Sunrises and sunsets begin and end our days at the Ashram
They soon became really important guides to me as I lost track of days, dates and times. It became a ritual to watch for the sun rising and compare it and it's colours, the sky and cloud formations, to the previous day. I did not see it every day as some mornings were misty and somehow the sun rose behind the mist and suddenly appeared at around 10am in the sky as we finished our 3 hour yoga class and looked forward to brunch. Sometimes I took a chair from one of the huts and sat along the path with my morning herbal tea and banana, often after performing a shatkarma (more in another blog post) or internal yoga.

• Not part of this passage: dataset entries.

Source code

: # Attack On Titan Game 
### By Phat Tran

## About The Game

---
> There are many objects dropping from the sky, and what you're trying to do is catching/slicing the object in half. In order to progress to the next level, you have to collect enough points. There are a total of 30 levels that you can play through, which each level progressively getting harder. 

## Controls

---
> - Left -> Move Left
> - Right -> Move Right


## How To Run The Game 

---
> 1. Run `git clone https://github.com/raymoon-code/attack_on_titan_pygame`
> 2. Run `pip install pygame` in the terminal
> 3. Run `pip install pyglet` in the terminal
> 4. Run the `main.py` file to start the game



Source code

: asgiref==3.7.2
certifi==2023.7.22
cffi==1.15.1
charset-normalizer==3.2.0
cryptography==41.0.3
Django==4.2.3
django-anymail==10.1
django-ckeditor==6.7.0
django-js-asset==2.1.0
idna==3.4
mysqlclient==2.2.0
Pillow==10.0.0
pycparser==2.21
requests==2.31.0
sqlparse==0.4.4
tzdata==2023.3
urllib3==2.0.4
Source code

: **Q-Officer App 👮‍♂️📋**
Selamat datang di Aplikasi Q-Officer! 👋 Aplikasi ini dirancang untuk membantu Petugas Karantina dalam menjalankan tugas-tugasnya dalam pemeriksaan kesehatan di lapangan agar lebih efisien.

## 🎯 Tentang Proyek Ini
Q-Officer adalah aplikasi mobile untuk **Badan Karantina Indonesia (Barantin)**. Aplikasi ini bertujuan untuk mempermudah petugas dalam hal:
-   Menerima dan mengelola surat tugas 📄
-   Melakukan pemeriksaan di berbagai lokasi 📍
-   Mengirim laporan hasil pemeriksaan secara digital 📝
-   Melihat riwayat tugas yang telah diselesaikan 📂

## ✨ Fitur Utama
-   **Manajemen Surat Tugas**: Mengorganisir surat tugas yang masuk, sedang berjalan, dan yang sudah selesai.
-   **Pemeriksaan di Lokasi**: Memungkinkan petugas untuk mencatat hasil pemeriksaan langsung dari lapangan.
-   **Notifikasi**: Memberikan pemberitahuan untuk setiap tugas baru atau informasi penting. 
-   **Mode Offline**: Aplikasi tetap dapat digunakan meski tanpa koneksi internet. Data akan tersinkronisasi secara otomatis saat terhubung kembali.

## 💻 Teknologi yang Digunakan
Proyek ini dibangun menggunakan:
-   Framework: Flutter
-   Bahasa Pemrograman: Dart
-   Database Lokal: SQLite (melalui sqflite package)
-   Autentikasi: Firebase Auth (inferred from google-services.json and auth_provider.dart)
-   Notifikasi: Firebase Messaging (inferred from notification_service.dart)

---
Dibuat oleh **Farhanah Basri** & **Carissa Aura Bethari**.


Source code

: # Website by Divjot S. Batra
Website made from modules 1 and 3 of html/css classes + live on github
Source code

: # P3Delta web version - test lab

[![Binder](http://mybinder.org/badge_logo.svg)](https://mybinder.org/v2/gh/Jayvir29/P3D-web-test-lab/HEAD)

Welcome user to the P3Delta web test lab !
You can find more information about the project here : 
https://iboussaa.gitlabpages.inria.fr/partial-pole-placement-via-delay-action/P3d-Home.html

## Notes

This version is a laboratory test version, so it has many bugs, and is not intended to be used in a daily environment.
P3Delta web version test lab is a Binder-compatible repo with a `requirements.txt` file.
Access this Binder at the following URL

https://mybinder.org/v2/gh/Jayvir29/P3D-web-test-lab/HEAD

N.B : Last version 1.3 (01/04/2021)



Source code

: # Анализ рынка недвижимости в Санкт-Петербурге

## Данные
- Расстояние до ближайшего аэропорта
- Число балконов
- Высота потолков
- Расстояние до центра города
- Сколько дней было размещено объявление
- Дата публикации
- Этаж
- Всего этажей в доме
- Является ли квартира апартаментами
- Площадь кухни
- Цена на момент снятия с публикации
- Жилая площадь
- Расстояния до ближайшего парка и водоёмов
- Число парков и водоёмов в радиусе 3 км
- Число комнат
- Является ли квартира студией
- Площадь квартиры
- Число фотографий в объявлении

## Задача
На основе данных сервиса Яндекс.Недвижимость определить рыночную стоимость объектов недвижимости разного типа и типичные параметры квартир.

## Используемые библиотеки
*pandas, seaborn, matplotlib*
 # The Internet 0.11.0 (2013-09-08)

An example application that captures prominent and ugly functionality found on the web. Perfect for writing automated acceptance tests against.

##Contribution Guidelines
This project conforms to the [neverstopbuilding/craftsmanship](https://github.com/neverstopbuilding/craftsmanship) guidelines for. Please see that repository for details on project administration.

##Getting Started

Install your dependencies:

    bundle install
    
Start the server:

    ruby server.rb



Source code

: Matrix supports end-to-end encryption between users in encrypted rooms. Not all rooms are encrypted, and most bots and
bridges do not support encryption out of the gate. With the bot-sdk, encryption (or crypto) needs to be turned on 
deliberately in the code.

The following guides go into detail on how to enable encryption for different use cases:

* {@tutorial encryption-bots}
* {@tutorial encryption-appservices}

The wake up drum/bell was at 5am every morning and the sunrise was around 6:30am so my day began very much in the dark. Welcoming the sun to each day filled me with joy.
Watching the setting sun, often accompanied by Nico practicing flute, also became a ritual fave of mine and I am thrilled that I asked Sir for this treat in the suggestions book after missing the sunset every day for a week as we were in internal yoga calls in the shala from 4pm to 6pm as the sun set behind the banana trees.
I was sad.
The first sunset I watched brought immense joy to my soul and I began to truly appreciate the rhythms of nature, cycles of the sun and stars and living more aligned with time.
Every evening was different.
Each sky was unique.
What a blessing colour is and how wondrous nature is.
Pink has always been a favourite colour and I chose it for the Shine. Sparkle. Radiate branding. So when the sky performed pink shades, I was thrilled. It never lasted long and as I didn't have access to my phone as it was stored away in a green topped Tupperware marked F20, I simply stayed very present and watched with my eyes rather than through the lens of a phone.
It was far more impressive that way. And infinitely more mindful.